La soluzione mobile threat prevention dovrebbe avvalersi di diverse componenti, che insieme concorrono nella risposta ai vettori d’attacco mobili più comuni. I dispositivi devono essere analizzati continuamente per scoprire le vulnerabilità di sistema e i comportamenti sospetti. Inoltre, il monitoraggio della configurazione e l’analisi del comportamento possono supportare il rilevamento dei tentativi di accesso root, come detto in precedenza. E tutte le app scaricate devono essere ispezionate con il metodo delle firme binarie per quanto riguarda i malware conosciuti; in più, dovrebbero essere salvate e sottoposte a reverse-engineering per l’analisi dei flussi di codice, al fine di rivelare i comportamenti sospetti.

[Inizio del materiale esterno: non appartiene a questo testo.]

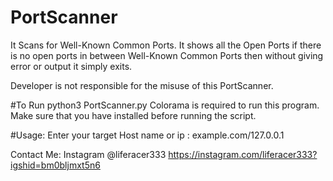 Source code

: # PortScanner
It Scans for Well-Known Common Ports.
It shows all the Open Ports if there is no open ports in between Well-Known Common Ports then without giving error or output it simply exits.

Developer is not responsible for the misuse of this PortScanner.

#To Run
python3 PortScanner.py
Colorama is required to run this program. Make sure that you have installed before running the script.

#Usage:
Enter your target Host name or ip : example.com/127.0.0.1 

Contact Me:
Instagram @liferacer333
https://instagram.com/liferacer333?igshid=bm0bljmxt5n6
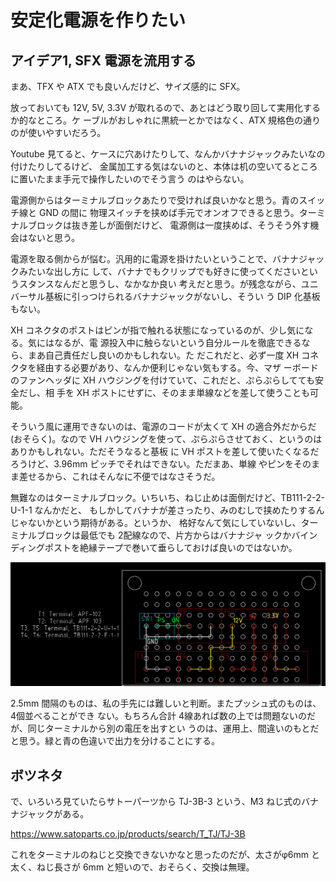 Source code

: # 安定化電源を作りたい

## アイデア1, SFX 電源を流用する

まあ、TFX や ATX でも良いんだけど、サイズ感的に SFX。

放っておいても 12V, 5V, 3.3V が取れるので、あとはどう取り回して実用化するか的なところ。ケ
ーブルがおしゃれに黒統一とかではなく、ATX 規格色の通りのが使いやすいだろう。

Youtube 見てると、ケースに穴あけたりして、なんかバナナジャックみたいなの付けたりしてるけど、
金属加工する気はないのと、本体は机の空いてるところに置いたまま手元で操作したいのでそう言う
のはやらない。

電源側からはターミナルブロックあたりで受ければ良いかなと思う。青のスイッチ線と GND の間に
物理スイッチを挟めば手元でオンオフできると思う。ターミナルブロックは抜き差しが面倒だけど、
電源側は一度挟めば、そうそう外す機会はないと思う。

電源を取る側からが悩む。汎用的に電源を掛けたいということで、バナナジャックみたいな出し方に
して、バナナでもクリップでも好きに使ってくださいというスタンスなんだと思うし、なかなか良い
考えだと思う。が残念ながら、ユニバーサル基板に引っつけられるバナナジャックがないし、そうい
う DIP 化基板もない。

XH コネクタのポストはピンが指で触れる状態になっているのが、少し気になる。気にはなるが、電
源投入中に触らないという自分ルールを徹底できるなら、まあ自己責任だし良いのかもしれない。た
だこれだと、必ず一度 XH コネクタを経由する必要があり、なんか便利じゃない気もする。今、マザ
ーボードのファンヘッダに XH ハウジングを付けていて、これだと、ぷらぷらしてても安全だし、相
手を XH ポストにせずに、そのまま単線などを差して使うことも可能。

そういう風に運用できないのは、電源のコードが太くて XH の適合外だからだ(おそらく)。なので
VH ハウジングを使って、ぷらぷらさせておく、というのはありかもしれない。ただそうなると基板
に VH ポストを差して使いたくなるだろうけど、3.96mm ピッチでそれはできない。ただまあ、単線
やピンをそのまま差せるから、これはそんなに不便ではなさそうだ。

無難なのはターミナルブロック。いちいち、ねじ止めは面倒だけど、TB111-2-2-U-1-1 なんかだと、
もしかしてバナナが差さったり、みのむしで挟めたりするんじゃないかという期待がある。というか、
格好なんて気にしていないし、ターミナルブロックは最低でも 2配線なので、片方からはバナナジャ
ックかバインディングポストを絶縁テープで巻いて垂らしておけば良いのではないか。

![と言うことで基板](./librecad/AnteikaDengen_1.png)

2.5mm 間隔のものは、私の手先には難しいと判断。またプッシュ式のものは、4個並べることができ
ない。もちろん合計 4線あれば数の上では問題ないのだが、同じターミナルから別の電圧を出すとい
うのは、運用上、間違いのもとだと思う。緑と青の色違いで出力を分けることにする。

## ボツネタ

で、いろいろ見ていたらサトーパーツから TJ-3B-3 という、M3 ねじ式のバナナジャックがある。

https://www.satoparts.co.jp/products/search/T_TJ/TJ-3B

これをターミナルのねじと交換できないかなと思ったのだが、太さがφ6mm と太く、ねじ長さが 6mm
と短いので、おそらく、交換は無理。 
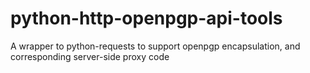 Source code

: # python-http-openpgp-api-tools
A wrapper to python-requests to support openpgp encapsulation, and corresponding server-side proxy code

Infine, occorre non trascurate le fasi più semplici, come un backup regolare dei dati del dispositivo, in modo che, se dovesse accadere il peggio, potrete recuperare i vostri file senza pagare.
Aiuto! Sono già stato infettato
Purtroppo, potete fare ben poco, ecco perché è essenziale svolgere regolarmente il backup dei dati custoditi nel vostro dispositivo mobile. Certamente dovreste evitare di pagare qualsiasi riscatto, e portare il dispositivo ad uno specialista della sicurezza dei dispositivi mobili, invece che cercare di risolvere la crittografia da soli. Ma, in ogni caso, quando si parla di ransomware per dispositivi mobili, prevenire è di gran lunga meglio che curare.